*WORK TO COMPLETE*.
The lines you need are those holding the word "GloVe"; pull them from the material.
PROVIDED INFORMATION below:
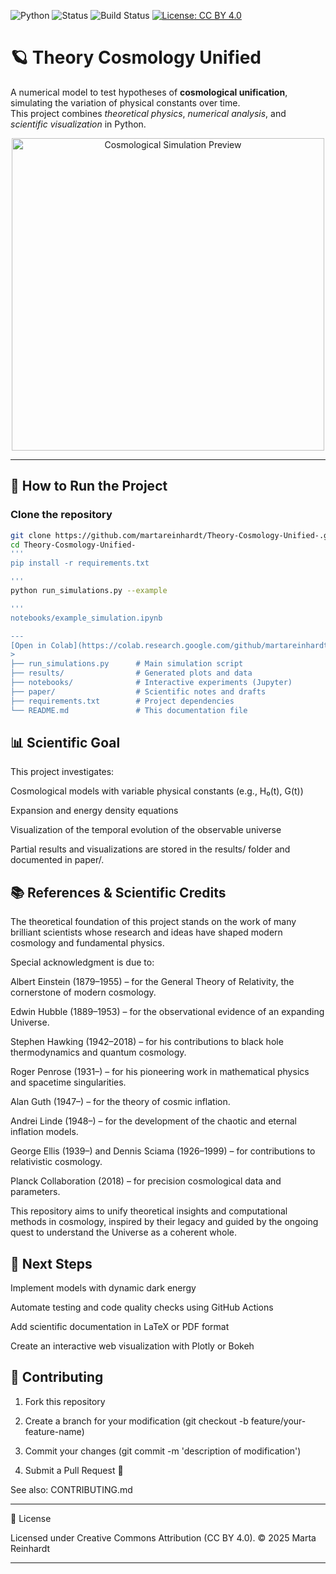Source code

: ![Python](https://img.shields.io/badge/Python-3.11-blue) ![Status](https://img.shields.io/badge/status-active-success) 
![Build Status](https://github.com/martareinhardt/Theory-Cosmology-Unified-/actions/workflows/python_tests.yml/badge.svg)
[![License: CC BY 4.0](https://img.shields.io/badge/License-CC%20BY%204.0-lightgrey.svg)](https://creativecommons.org/licenses/by/4.0/)


# 🪐 Theory Cosmology Unified

A numerical model to test hypotheses of **cosmological unification**, simulating the variation of physical constants over time.  
This project combines *theoretical physics*, *numerical analysis*, and *scientific visualization* in Python.

<p align="center">
  <img src="results/sample_cosmology_plot.png" width="500" alt="Cosmological Simulation Preview">
</p>

---

## 🚀 How to Run the Project

###  Clone the repository  

```bash
git clone https://github.com/martareinhardt/Theory-Cosmology-Unified-.git
cd Theory-Cosmology-Unified-
'''
pip install -r requirements.txt

'''
python run_simulations.py --example

'''
notebooks/example_simulation.ipynb

---
[Open in Colab](https://colab.research.google.com/github/martareinhardt/Theory-Cosmology-Unified-/blob/main/notebooks/example_simulation.ipynb)
>
├── run_simulations.py      # Main simulation script  
├── results/                # Generated plots and data  
├── notebooks/              # Interactive experiments (Jupyter)  
├── paper/                  # Scientific notes and drafts  
├── requirements.txt        # Project dependencies  
└── README.md               # This documentation file

```

## 📊 Scientific Goal

This project investigates:

Cosmological models with variable physical constants (e.g., H₀(t), G(t))

Expansion and energy density equations

Visualization of the temporal evolution of the observable universe


Partial results and visualizations are stored in the results/ folder and documented in paper/.

## 📚 References & Scientific Credits

The theoretical foundation of this project stands on the work of many brilliant scientists whose research and ideas have shaped modern cosmology and fundamental physics.

Special acknowledgment is due to:

Albert Einstein (1879–1955) – for the General Theory of Relativity, the cornerstone of modern cosmology.

Edwin Hubble (1889–1953) – for the observational evidence of an expanding Universe.

Stephen Hawking (1942–2018) – for his contributions to black hole thermodynamics and quantum cosmology.

Roger Penrose (1931–) – for his pioneering work in mathematical physics and spacetime singularities.

Alan Guth (1947–) – for the theory of cosmic inflation.

Andrei Linde (1948–) – for the development of the chaotic and eternal inflation models.

George Ellis (1939–) and Dennis Sciama (1926–1999) – for contributions to relativistic cosmology.

Planck Collaboration (2018) – for precision cosmological data and parameters.


This repository aims to unify theoretical insights and computational methods in cosmology, inspired by their legacy and guided by the ongoing quest to understand the Universe as a coherent whole.




## 🔭 Next Steps

Implement models with dynamic dark energy

Automate testing and code quality checks using GitHub Actions

Add scientific documentation in LaTeX or PDF format

Create an interactive web visualization with Plotly or Bokeh





## 🤝 Contributing

1. Fork this repository


2. Create a branch for your modification (git checkout -b feature/your-feature-name)


3. Commit your changes (git commit -m 'description of modification')


4. Submit a Pull Request 🚀



See also: CONTRIBUTING.md


---

📜 License

Licensed under Creative Commons Attribution (CC BY 4.0).
© 2025 Marta Reinhardt

---

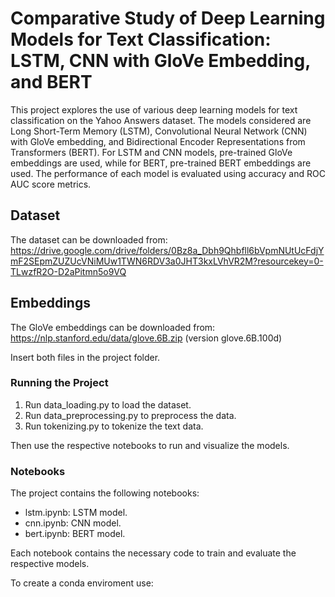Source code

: # Comparative Study of Deep Learning Models for Text Classification: LSTM, CNN with GloVe Embedding, and BERT


 This project explores the use of various deep learning models for text classification on the Yahoo Answers dataset. The models considered are Long Short-Term Memory (LSTM), Convolutional Neural Network (CNN) with GloVe embedding, and Bidirectional Encoder Representations from Transformers (BERT). For LSTM and CNN models, pre-trained GloVe embeddings are used, while for BERT, pre-trained BERT embeddings are used. The performance of each model is evaluated using accuracy and ROC AUC score metrics.
 
 ## Dataset
 
 The dataset can be downloaded from: https://drive.google.com/drive/folders/0Bz8a_Dbh9Qhbfll6bVpmNUtUcFdjYmF2SEpmZUZUcVNiMUw1TWN6RDV3a0JHT3kxLVhVR2M?resourcekey=0-TLwzfR2O-D2aPitmn5o9VQ
 
 ## Embeddings
The GloVe embeddings can be downloaded from: https://nlp.stanford.edu/data/glove.6B.zip (version glove.6B.100d)

Insert both files in the project folder.

### Running the Project
1. Run data_loading.py to load the dataset.
2. Run data_preprocessing.py to preprocess the data.
3. Run tokenizing.py to tokenize the text data.

Then use the respective notebooks to run and visualize the models.

### Notebooks
The project contains the following notebooks:

- lstm.ipynb: LSTM model.
- cnn.ipynb: CNN model.
- bert.ipynb: BERT model.

Each notebook contains the necessary code to train and evaluate the respective models.

To create a conda enviroment use:

```conda env create -f environment.yml
```
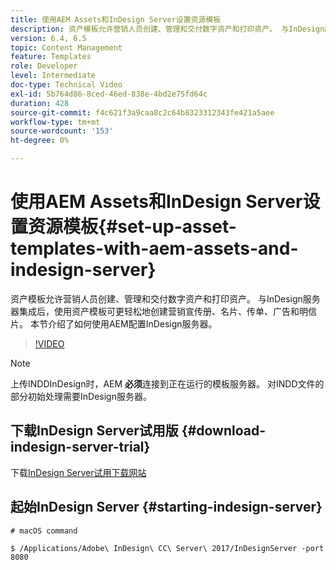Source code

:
 ```yaml
---
title: 使用AEM Assets和InDesign Server设置资源模板
description: 资产模板允许营销人员创建、管理和交付数字资产和打印资产。 与InDesign服务器集成后，使用资产模板可更轻松地创建营销宣传册、名片、传单、广告和明信片。 本节介绍了如何使用AEM配置InDesign服务器。
version: 6.4, 6.5
topic: Content Management
feature: Templates
role: Developer
level: Intermediate
doc-type: Technical Video
exl-id: 5b764d86-8ced-46ed-838e-4bd2e75fd64c
duration: 428
source-git-commit: f4c621f3a9caa8c2c64b8323312343fe421a5aee
workflow-type: tm+mt
source-wordcount: '153'
ht-degree: 0%

---
```


# 使用AEM Assets和InDesign Server设置资源模板{#set-up-asset-templates-with-aem-assets-and-indesign-server}

资产模板允许营销人员创建、管理和交付数字资产和打印资产。 与InDesign服务器集成后，使用资产模板可更轻松地创建营销宣传册、名片、传单、广告和明信片。 本节介绍了如何使用AEM配置InDesign服务器。

>[!VIDEO](https://video.tv.adobe.com/v/17069?quality=12&learn=on)

>[!NOTE]
>
>上传INDDInDesign时，AEM **必须**&#x200B;连接到正在运行的模板服务器。 对INDD文件的部分初始处理需要InDesign服务器。

## 下载InDesign Server试用版 {#download-indesign-server-trial}

下载[InDesign Server试用下载网站](https://www.adobeprerelease.com/)

## 起始InDesign Server {#starting-indesign-server}

```shell
# macOS command

$ /Applications/Adobe\ InDesign\ CC\ Server\ 2017/InDesignServer -port 8080
```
End of PROVIDED INFORMATION.
*YOUR SOLUTION*.
: # Comparative Study of Deep Learning Models for Text Classification: LSTM, CNN with GloVe Embedding, and BERT
 This project explores the use of various deep learning models for text classification on the Yahoo Answers dataset. The models considered are Long Short-Term Memory (LSTM), Convolutional Neural Network (CNN) with GloVe embedding, and Bidirectional Encoder Representations from Transformers (BERT). For LSTM and CNN models, pre-trained GloVe embeddings are used, while for BERT, pre-trained BERT embeddings are used. The performance of each model is evaluated using accuracy and ROC AUC score metrics.
The GloVe embeddings can be downloaded from: https://nlp.stanford.edu/data/glove.6B.zip (version glove.6B.100d)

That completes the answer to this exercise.